WASHINGTON: Israël et le Liban ont lancé jeudi à Washington une nouvelle session de discussions pour parvenir à un rapprochement, selon des diplomates, au moment où un cessez-le-feu arrive à expiration.

Ce troisième cycle de discussions, qui doit durer deux jours, a débuté peu après 09H00 locales (13H00 GMT) au département d'Etat, d'après un diplomate proche du dossier.

A trois jours de la fin théorique, dimanche, de la trêve au Liban, représentants israéliens et libanais ont repris au département d'Etat des discussions qui doivent durer deux jours.

Malgré l'entrée en vigueur d'un cessez-le-feu le 17 avril, Israël a continué à frapper des cibles du Hezbollah pro-iranien au Liban, tuant plus de 400 personnes, d'après un décompte de l'AFP fondé sur des chiffres officiels.

L'armée israélienne a encore annoncé jeudi de nouvelles frappes visant le Hezbollah pro-iranien dans le sud du pays, après avoir ordonné l'évacuation de huit villages.
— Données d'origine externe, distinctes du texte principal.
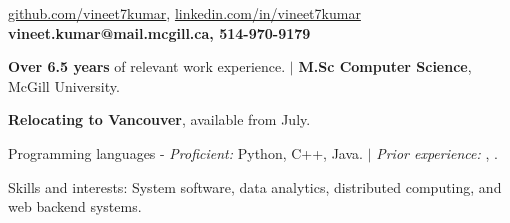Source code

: \documentclass{resume} %
\begin{document}
\begin{hSubsection}
{
    \href{https://github.com/vineet7kumar}{github.com/vineet7kumar},
    \href{https://linkedin.com/in/vineet7kumar}{linkedin.com/in/vineet7kumar}
}
{
    \textbf{vineet.kumar@mail.mcgill.ca, 514-970-9179}
}
{%
}
\end{hSubsection}



\smallskip \smallskip 
\begin{rSection}{} \smallskip 
\begin{lSubsection} 
\item \textbf{Over 6.5 years} of relevant work experience.
        $\vert$ \textbf{M.Sc Computer Science}, McGill University. 
\item \textbf{Relocating to Vancouver}, available from July.
\item Programming languages - \emph{Proficient:} Python, C++, Java.
        $\vert$ \emph{Prior experience:} \xtenx, \matlabx.
\item Skills and interests: System software, data analytics, distributed
        computing, and web backend systems.
\end{lSubsection}
\end{rSection}
\end{document}
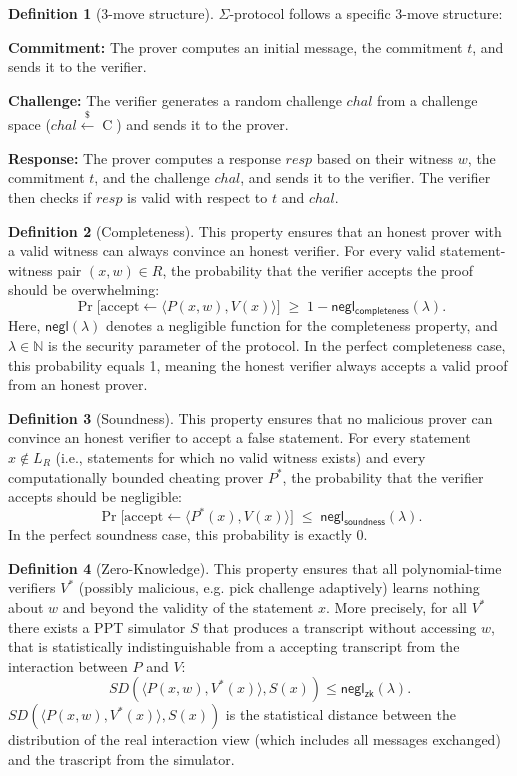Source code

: \documentclass[12pt]{article}
\theoremstyle{definition}
\newtheorem{definition}{Definition}[section]
\begin{document}
\begin{definition}[3-move structure]
  \(\Sigma\)-protocol follows a specific 3-move structure:
    \item \textbf{Commitment:} The prover computes an initial message, the commitment \(t\), and sends it to the verifier.
    \item \textbf{Challenge:} The verifier generates a random challenge \(chal\) from a challenge space ($chal \xleftarrow{\$} \mathbin{C}$) and sends it to the prover.
    \item \textbf{Response:} The prover computes a response \(resp\) based on their witness $w$, the commitment $t$, and the challenge $chal$, and sends it to the verifier. The verifier then checks if \(resp\) is valid with respect to $t$ and $chal$.
\end{definition}

\begin{definition}[Completeness] This property ensures that an honest prover with a valid witness can always convince an honest verifier. For every valid statement-witness pair \((x,w)\in R\), the probability that the verifier accepts the proof should be overwhelming:
  \[
    \Pr\bigl[\text{accept} \leftarrow \langle P(x,w), V(x)\rangle\bigr]
    \;\ge\; 1 - \mathsf{negl_{completeness}}(\lambda).
  \]
  Here, $\mathsf{negl}(\lambda)$ denotes a negligible function for the completeness property, and $\lambda \in \mathbb{N}$ is the security parameter of the protocol. In the perfect completeness case, this probability equals 1, meaning the honest verifier always accepts a valid proof from an honest prover.
\end{definition}

\begin{definition}[Soundness] This property ensures that no malicious prover can convince an honest verifier to accept a false statement. For every statement \(x\notin L_R\) (i.e., statements for which no valid witness exists) and every computationally bounded cheating prover \(P^*\), the probability that the verifier accepts should be negligible:
  \[
    \Pr\bigl[\text{accept} \leftarrow \langle P^*(x), V(x)\rangle\bigr]
    \;\le\; \mathsf{negl_{soundness}}(\lambda).
  \]
 In the perfect soundness case, this probability is exactly 0.
\end{definition}
\begin{definition}[Zero-Knowledge] This property ensures that all polynomial-time verifiers $V^*$ (possibly malicious, e.g. pick challenge adaptively) learns nothing about $w$ and beyond the validity of the statement $x$. More precisely, for all $V^*$ there exists a PPT simulator $S$ that produces a transcript without accessing $w$, that is statistically indistinguishable from a accepting transcript from the interaction between $P$ and $V$:
  \[
  SD(\langle P(x,w),V^*(x)\rangle , S(x))\leq \mathsf{negl_{zk}}(\lambda).
  \]
  $SD(\langle P(x,w),V^*(x)\rangle , S(x))$ is the statistical distance between the distribution of the real interaction view (which includes all messages exchanged) and the trascript from the simulator.
\end{definition}
\end{document}
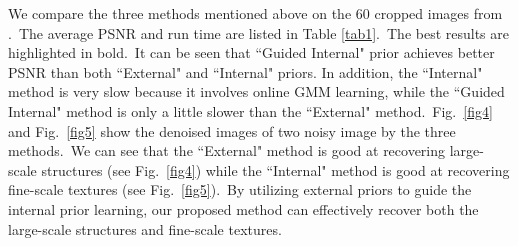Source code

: \documentclass[10pt,twocolumn,letterpaper]{article}
\begin{document}
We compare the three methods mentioned above on the 60 cropped images from \cite{crosschannel2016}.\ The average PSNR and run time are listed in Table \ref{tab1}.\ The best results are highlighted in bold.\ It can be seen that ``Guided Internal" prior achieves better PSNR than both ``External" and ``Internal" priors. In addition, the ``Internal" method is very slow because it involves online GMM learning, while the ``Guided Internal" method is only a little slower than the ``External" method.\ Fig.\ \ref{fig4} and Fig.\ \ref{fig5} show the denoised images of two noisy image by the three methods.\ We can see that the  ``External" method is good at recovering large-scale structures (see Fig.\ \ref{fig4}) while the ``Internal" method is good at recovering fine-scale textures (see Fig.\ \ref{fig5}).\ By utilizing external priors to guide the internal prior learning, our proposed method can effectively recover both the large-scale structures and fine-scale textures. 
\end{document}
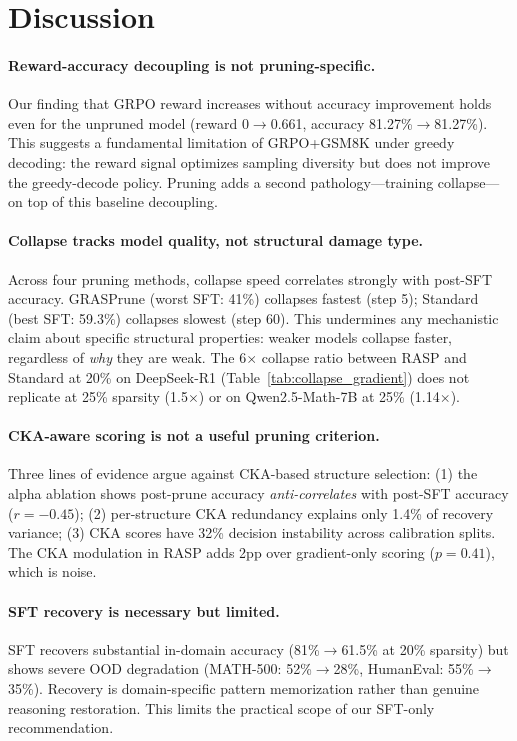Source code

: \documentclass[11pt,a4paper]{article}
\begin{document}
\section{Discussion}
\label{sec:discussion}

\paragraph{Reward-accuracy decoupling is not pruning-specific.}
Our finding that GRPO reward increases without accuracy improvement holds even for the unpruned model (reward 0$\to$0.661, accuracy 81.27\%$\to$81.27\%). This suggests a fundamental limitation of GRPO+GSM8K under greedy decoding: the reward signal optimizes sampling diversity but does not improve the greedy-decode policy. Pruning adds a second pathology---training collapse---on top of this baseline decoupling.

\paragraph{Collapse tracks model quality, not structural damage type.}
Across four pruning methods, collapse speed correlates strongly with post-SFT accuracy. GRASPrune (worst SFT: 41\%) collapses fastest (step 5); Standard (best SFT: 59.3\%) collapses slowest (step 60). This undermines any mechanistic claim about specific structural properties: weaker models collapse faster, regardless of \emph{why} they are weak. The 6$\times$ collapse ratio between RASP and Standard at 20\% on DeepSeek-R1 (Table~\ref{tab:collapse_gradient}) does not replicate at 25\% sparsity (1.5$\times$) or on Qwen2.5-Math-7B at 25\% (1.14$\times$).

\paragraph{CKA-aware scoring is not a useful pruning criterion.}
Three lines of evidence argue against CKA-based structure selection: (1) the alpha ablation shows post-prune accuracy \emph{anti-correlates} with post-SFT accuracy ($r=-0.45$); (2) per-structure CKA redundancy explains only 1.4\% of recovery variance; (3) CKA scores have 32\% decision instability across calibration splits. The CKA modulation in RASP adds 2pp over gradient-only scoring ($p=0.41$), which is noise.

\paragraph{SFT recovery is necessary but limited.}
SFT recovers substantial in-domain accuracy (81\%$\to$61.5\% at 20\% sparsity) but shows severe OOD degradation (MATH-500: 52\%$\to$28\%, HumanEval: 55\%$\to$35\%). Recovery is domain-specific pattern memorization rather than genuine reasoning restoration. This limits the practical scope of our SFT-only recommendation.
\end{document}

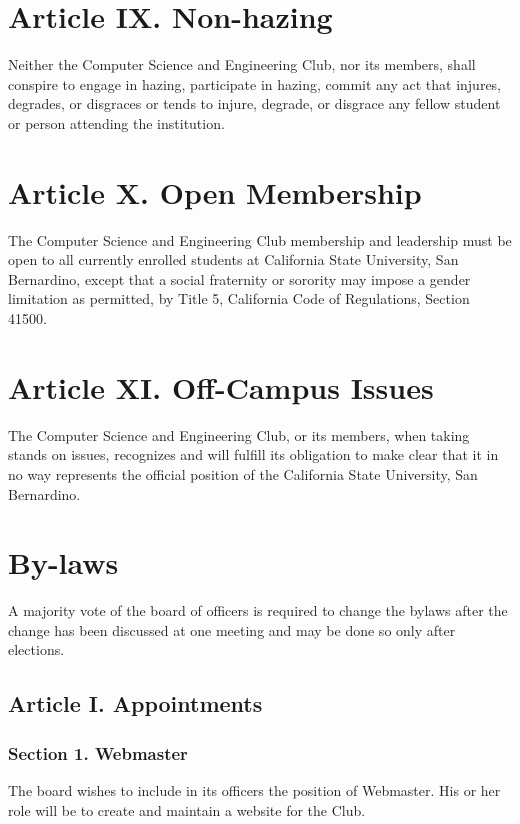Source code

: \documentclass{article}
\begin{document}
\section{Article IX. Non-hazing}
  Neither the Computer Science and Engineering Club, nor its members, shall conspire to engage in hazing, participate in hazing, commit any act that injures, degrades, or disgraces or tends to injure, degrade, or disgrace any fellow student or person attending the institution.

\section{Article X. Open Membership}
  The Computer Science and Engineering Club membership and leadership must be open to all currently enrolled students at California State University, San Bernardino, except that a social fraternity or sorority may impose a gender limitation as permitted, by Title 5, California Code of Regulations, Section 41500.

\section{Article XI. Off-Campus Issues}
  The Computer Science and Engineering Club, or its members, when taking stands on issues, recognizes and will fulfill its obligation to make clear that it in no way represents the official position of the California State University, San Bernardino.

\newpage
\section{By-laws}
  A majority vote of the board of officers is required to change the bylaws after the change has been discussed at one meeting and may be done so only after elections.

  \subsection{Article I. Appointments}

    \subsubsection{Section 1. Webmaster}
      The board wishes to include in its officers the position of Webmaster. His or her role will be to create and maintain a website for the Club.
\end{document}
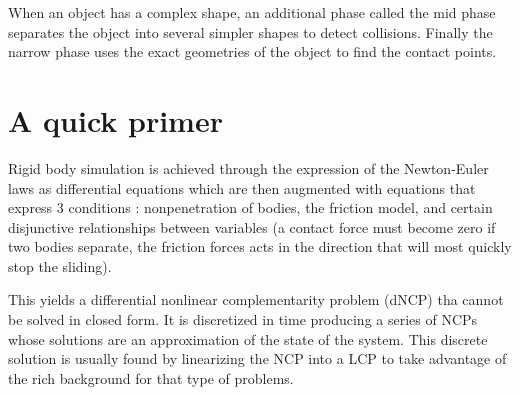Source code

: When an object has a complex shape, an additional phase called the mid phase separates the object into several simpler shapes to detect collisions. Finally the narrow phase uses the exact geometries of the object to find the contact points.

\section{A quick primer}
Rigid body simulation is achieved through the expression of the Newton-Euler laws as differential equations which are then augmented with equations that express 3 conditions : nonpenetration of bodies, the friction model, and certain disjunctive relationships between variables (a contact force must become zero if two bodies separate, the friction forces acts in the direction that will most quickly stop the sliding).

This yields a differential nonlinear complementarity problem (dNCP) tha cannot be solved in closed form. It is discretized in time producing a series of NCPs whose solutions are an approximation of the state of the system.  This discrete solution is usually found by linearizing the NCP into a LCP to take advantage of the rich background for that type of problems.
Selon l'agence de presse libanaise ANI, des bombardements se sont produits dans le sud du pays, au lendemain de raids meurtriers qui ont fait 22 morts.

Dans le nord d'Israël, une attaque de drone du Hezbollah a blessé plusieurs civils, selon l'armée israélienne.

En dépit de la trêve, Israël continue de viser le Hezbollah, le mouvement chiite qui a entraîné le Liban dans la guerre régionale à la suite du déclenchement de l'offensive israélo-américaine contre l'Iran le 28 février.

Le conflit a tué des milliers de personnes, principalement en Iran et au Liban, où les autorités dénombrent plus de 2.800 morts, dont au moins 200 enfants.

Lors de la dernière réunion le 23 avril à Washington entre Israéliens et Libanais, Donald Trump avait annoncé une prolongation de trois semaines de la trêve, et exprimé l'espoir d'un rapprochement historique entre les deux voisins du Proche-Orient.

Le président des Etats-Unis avait conjecturé qu'il accueillerait dans l'intervalle à la Maison Blanche le Premier ministre israélien Benjamin Netanyahu et le président libanais Joseph Aoun.

Mais cette rencontre ne s'est pas concrétisée, le chef d'Etat libanais exigeant au préalable un accord sur les questions de sécurité et la fin des attaques israéliennes.